Un incontro interessante, anche se l’aspirazione a una discussione seria sull’argomento si è purtroppo rivelata illusoria – e non tanto per la presenza, peraltro ben gestita dai moderatori, della rumorosa minoranza degli oltranzisti anti 5G con le loro “ricerche non ufficiali”, onde millimetriche, alberi abbattuti eccetera. Il vero problema, piuttosto, è quello di aver forse guardato troppo lontano, abbracciando un panorama così ampio che, grazie anche all’erudizione dei due oratori, è stato fin troppo facile perdervisi.
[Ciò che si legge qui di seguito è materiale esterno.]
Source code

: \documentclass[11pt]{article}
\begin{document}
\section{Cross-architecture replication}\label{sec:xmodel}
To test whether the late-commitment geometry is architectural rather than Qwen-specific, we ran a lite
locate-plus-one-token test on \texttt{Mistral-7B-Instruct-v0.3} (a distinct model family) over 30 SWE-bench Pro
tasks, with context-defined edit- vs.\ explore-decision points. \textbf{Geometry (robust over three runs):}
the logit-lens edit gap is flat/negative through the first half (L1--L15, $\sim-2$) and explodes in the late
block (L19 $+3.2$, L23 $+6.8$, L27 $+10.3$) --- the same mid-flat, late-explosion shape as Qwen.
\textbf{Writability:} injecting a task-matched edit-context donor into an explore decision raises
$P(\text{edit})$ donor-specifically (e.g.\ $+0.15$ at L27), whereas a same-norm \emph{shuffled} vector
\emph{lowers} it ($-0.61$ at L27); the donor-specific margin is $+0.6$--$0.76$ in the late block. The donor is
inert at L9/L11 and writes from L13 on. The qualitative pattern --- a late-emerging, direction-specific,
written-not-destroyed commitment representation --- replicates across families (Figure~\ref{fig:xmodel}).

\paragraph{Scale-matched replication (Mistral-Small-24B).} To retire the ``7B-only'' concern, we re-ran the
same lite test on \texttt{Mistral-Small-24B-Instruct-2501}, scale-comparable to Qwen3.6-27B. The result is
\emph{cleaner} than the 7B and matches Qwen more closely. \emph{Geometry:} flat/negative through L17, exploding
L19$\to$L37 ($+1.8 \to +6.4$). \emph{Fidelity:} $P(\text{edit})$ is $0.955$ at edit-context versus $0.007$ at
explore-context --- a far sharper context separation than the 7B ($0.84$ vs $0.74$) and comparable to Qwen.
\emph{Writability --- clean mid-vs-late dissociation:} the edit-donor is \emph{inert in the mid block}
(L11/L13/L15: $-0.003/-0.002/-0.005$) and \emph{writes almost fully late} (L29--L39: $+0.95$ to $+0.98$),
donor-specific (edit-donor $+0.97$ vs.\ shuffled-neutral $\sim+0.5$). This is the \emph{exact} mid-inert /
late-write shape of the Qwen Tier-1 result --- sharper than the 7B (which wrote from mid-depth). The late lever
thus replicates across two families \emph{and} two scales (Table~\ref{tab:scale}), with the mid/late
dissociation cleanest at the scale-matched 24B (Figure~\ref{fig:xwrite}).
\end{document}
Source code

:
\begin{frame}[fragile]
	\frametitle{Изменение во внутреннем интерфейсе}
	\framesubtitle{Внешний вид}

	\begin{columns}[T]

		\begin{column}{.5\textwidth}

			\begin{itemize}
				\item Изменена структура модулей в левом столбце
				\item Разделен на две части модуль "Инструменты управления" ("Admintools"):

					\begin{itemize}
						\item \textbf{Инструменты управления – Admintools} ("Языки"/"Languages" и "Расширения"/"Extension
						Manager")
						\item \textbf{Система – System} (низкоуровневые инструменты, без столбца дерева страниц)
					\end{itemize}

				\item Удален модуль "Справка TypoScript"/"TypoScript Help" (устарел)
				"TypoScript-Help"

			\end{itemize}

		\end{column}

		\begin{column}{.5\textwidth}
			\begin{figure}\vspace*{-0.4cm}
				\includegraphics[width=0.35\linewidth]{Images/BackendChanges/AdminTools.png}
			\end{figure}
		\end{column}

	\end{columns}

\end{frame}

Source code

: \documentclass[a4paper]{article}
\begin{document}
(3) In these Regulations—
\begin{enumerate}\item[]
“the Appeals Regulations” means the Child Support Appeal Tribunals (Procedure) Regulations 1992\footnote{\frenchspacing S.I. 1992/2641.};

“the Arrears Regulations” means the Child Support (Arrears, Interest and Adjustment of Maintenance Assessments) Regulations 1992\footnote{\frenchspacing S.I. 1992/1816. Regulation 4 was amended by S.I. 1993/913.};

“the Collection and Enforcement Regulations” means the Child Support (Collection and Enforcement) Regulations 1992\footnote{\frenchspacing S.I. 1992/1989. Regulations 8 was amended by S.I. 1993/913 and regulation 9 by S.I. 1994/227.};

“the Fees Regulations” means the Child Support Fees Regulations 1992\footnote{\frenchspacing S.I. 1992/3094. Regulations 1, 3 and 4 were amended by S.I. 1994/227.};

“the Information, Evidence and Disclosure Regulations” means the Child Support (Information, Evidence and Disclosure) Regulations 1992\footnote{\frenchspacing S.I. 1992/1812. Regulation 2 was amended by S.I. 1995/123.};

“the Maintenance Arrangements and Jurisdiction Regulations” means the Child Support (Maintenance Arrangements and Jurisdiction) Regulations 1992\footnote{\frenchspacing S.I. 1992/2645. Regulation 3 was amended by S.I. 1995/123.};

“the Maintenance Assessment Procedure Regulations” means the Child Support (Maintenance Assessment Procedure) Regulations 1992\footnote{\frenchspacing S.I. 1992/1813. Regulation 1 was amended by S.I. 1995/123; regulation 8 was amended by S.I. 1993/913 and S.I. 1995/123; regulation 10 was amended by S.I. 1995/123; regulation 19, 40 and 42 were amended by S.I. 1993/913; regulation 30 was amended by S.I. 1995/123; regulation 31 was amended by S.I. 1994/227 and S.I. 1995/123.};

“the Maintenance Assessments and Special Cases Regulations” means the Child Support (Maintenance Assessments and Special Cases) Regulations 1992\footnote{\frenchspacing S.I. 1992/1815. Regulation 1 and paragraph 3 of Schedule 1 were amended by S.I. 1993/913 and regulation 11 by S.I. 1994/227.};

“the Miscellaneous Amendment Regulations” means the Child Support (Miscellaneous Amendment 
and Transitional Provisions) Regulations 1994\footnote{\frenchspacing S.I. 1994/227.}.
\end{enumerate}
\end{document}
E il primo di questi concetti-chiave è certamente la fiducia: la sensazione, seguendo l’incontro, è che le (preziose) informazioni tecniche – su onde elettromagnetiche, regolamentazioni ed effetti sulla salute – presentate da Caccia siano un po’ cadute nel vuoto. Perché complesse, perché anche a chi piace il progresso spesso sono oscuri i metodi e i tempi della ricerca scientifica. Resta la fiducia: nelle istituzioni nazionali e internazionali che vagliano e valutano l’imponente mole di ricerche spesso contraddittorie – e ci potremmo aggiungere anche la fiducia verso associazioni, aziende, cittadini. Fiducia non vuol dire fede cieca e incondizionata. Non si tratta, quindi, di accettare in silenzio quanto affermato o imposto da qualcuno, ma di riconoscerne l’autorevolezza (e i limiti di questa autorevolezza). Di fronte alla crescente complessità della nostra società, diventa sempre più importante saper valutare correttamente chi e quanto è meritevole di fiducia.
Il secondo punto – e penso qui all’intervento di Martignoni – riguarda il rapporto tra umanità e tecnologia. Risparmiandovi le citazioni heideggeriane, è indubbio che molte innovazioni ridefiniscano la nostra società e quindi la nostra idea di umanità. È sempre avvenuto così e se devo pensare alla tecnologia che più ha cambiato la natura umana, più che a computer e cellulari mi viene in mente la scrittura. Tuttavia oggi assistiamo a un’accelerazione che rende difficile, almeno per parte della popolazione, trovare un proprio equilibrio. Ma la risposta non può essere il pensiero nostalgico verso un passato creduto “più autentico” e in realtà mai esistito perché immaginato in base a (comprensibili) timori: è questo un atteggiamento altrettanto sciocco dell’acritica accettazione della retorica del progresso morale dell’umanità attraverso la tecnologia, purtroppo unica risposta delle aziende di telecomunicazione alle perplessità di parte della popolazione. La sfida del 5G non è il numero di dispositivi connessi per chilometro quadrato, ma la nostra capacità di riflettere, come società, sulle trasformazioni che la tecnologia comporta. Ma è un ragionamento difficile, se ci si ferma a sragionare di onde elettromagnetiche killer, morie di insetti e uccelli, verità nascoste da una potente congiura globale – ovviamente smascherata da uno studente che aveva due ore libere – e via elencando bufale e complottismi che purtroppo non mancano, nel dibattito sul 5G.